Guillermo del Toro has created a richly sensual and dreamlike film that, in the end, seduced the Academy without being too threatening
At the end of a somewhat predictable evening, we were all longing for Warren Beatty and Faye Dunaway to work their anarchic magic, and start handing out the awards to the films that weren’t in the envelope. Perhaps for the sheer devilment, they could have given something to, say, Kathryn Bigelow’s powerful race drama Detroit, a highly plausible Oscar-worthy film, which the Academy hivemind mysteriously decided was worth precisely zilch and became utterly forgotten about. In the end, many deserving films got what they deserved, others didn’t, the internal economy of awards season dictating, as it so often does, that the rich become richer. And it was hardly obvious that this was the year of radical change in Hollywood’s sexual politics. As my colleague Benjamin Lee notes in his blog this year’s Academy Awards in fact garnered the fewest amount of female winners for six years.

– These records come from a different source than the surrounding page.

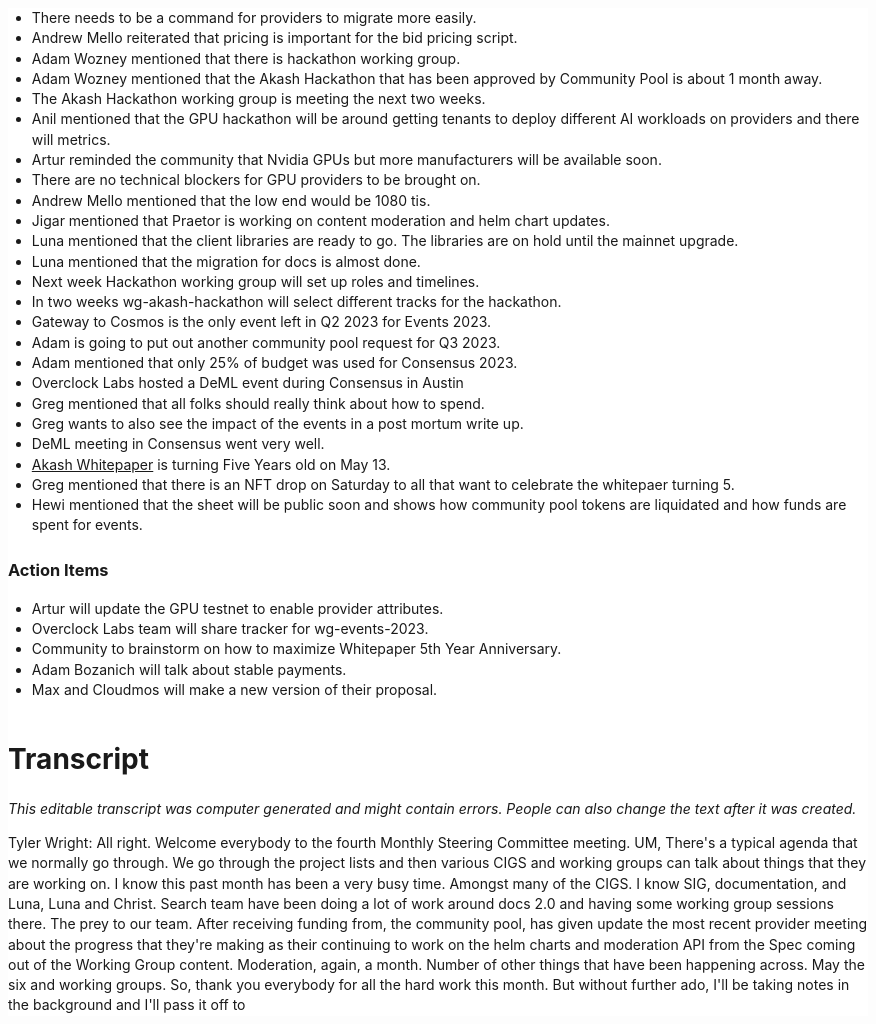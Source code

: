 - There needs to be a command for providers to migrate more easily. 
- Andrew Mello reiterated that pricing is important for the bid pricing script.
- Adam Wozney mentioned that there is hackathon working group. 
- Adam Wozney mentioned that the Akash Hackathon that has been approved by Community Pool is about 1 month away. 
- The Akash Hackathon working group is meeting the next two weeks. 
- Anil mentioned that the GPU hackathon will be around getting tenants to deploy different AI workloads on providers and there will metrics. 
- Artur reminded the community that Nvidia GPUs but more manufacturers will be available soon. 
- There are no technical blockers for GPU providers to be brought on. 
- Andrew Mello mentioned that the low end would be 1080 tis.
- Jigar mentioned that Praetor is working on content moderation and helm chart updates.
- Luna mentioned that the client libraries are ready to go. The libraries are on hold until the mainnet upgrade.
- Luna mentioned that the migration for docs is almost done. 
- Next week Hackathon working group will set up roles and timelines.
- In two weeks wg-akash-hackathon will select different tracks for the hackathon.
- Gateway to Cosmos is the only event left in Q2 2023 for Events 2023.
- Adam is going to put out another community pool request for Q3 2023.
- Adam mentioned that only 25% of budget was used for Consensus 2023.
- Overclock Labs hosted a DeML event during Consensus in Austin
- Greg mentioned that all folks should really think about how to spend.
- Greg wants to also see the impact of the events in a post mortum write up. 
- DeML meeting in Consensus went very well.
- [Akash Whitepaper](https://ipfs.io/ipfs/QmVwsi5kTrg7UcUEGi5UfdheVLBWoHjze2pHy4tLqYvLYv) is turning Five Years old on May 13.
- Greg mentioned that there is an NFT drop on Saturday to all that want to celebrate the whitepaer turning 5. 
- Hewi mentioned that the sheet will be public soon and shows how community pool tokens are liquidated and how funds are spent for events. 



### Action Items

- Artur will update the GPU testnet to enable provider attributes.
- Overclock Labs team will share tracker for wg-events-2023.
- Community to brainstorm on how to maximize Whitepaper 5th Year Anniversary.
- Adam Bozanich will talk about stable payments.
- Max and Cloudmos will make a new version of their proposal.

# **Transcript**

_This editable transcript was computer generated and might contain errors. People can also change the text after it was created._

Tyler Wright: All right. Welcome everybody to the fourth Monthly Steering Committee meeting. UM, There's a typical agenda that we normally go through. We go through the project lists and then various CIGS and working groups can talk about things that they are working on. I know this past month has been a very busy time. Amongst many of the CIGS. I know SIG, documentation, and Luna, Luna and Christ. Search team have been doing a lot of work around docs 2.0 and having some working group sessions there. The prey to our team. After receiving funding from, the community pool, has given update the most recent provider meeting about the progress that they're making as their continuing to work on the helm charts and moderation API from the Spec coming out of the Working Group content. Moderation, again, a month. Number of other things that have been happening across. May the six and working groups. So, thank you everybody for all the hard work this month. But without further ado, I'll be taking notes in the background and I'll pass it off to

Guillermo del Toro’s escapist fantasy-romance The Shape of Water was the biggest winner, the story of a young woman’s love for a captured sea creature — with best picture and best director, setting the official seal of approval on what is, by any measure, a beautifully made movie to which audiences have responded with distinctively sensual delight. It is a lovely piece of work, with a terrific performance from Sally Hawkins: you can get to the end of it, not quite believing that she doesn’t say a word in the entire film, so commanding and eloquent is her presence. And yet in the end I couldn’t quite swoon as much as everyone else – and though this is a film which pays tribute to people who are different, it does so in the reassuring rhetoric of fabular unreality. There is something a little bit frictionless and unscary about The Shape of Water; though in progress, it has the eerie force of a dream. The Academy has gratefully submitted to its current and swirl.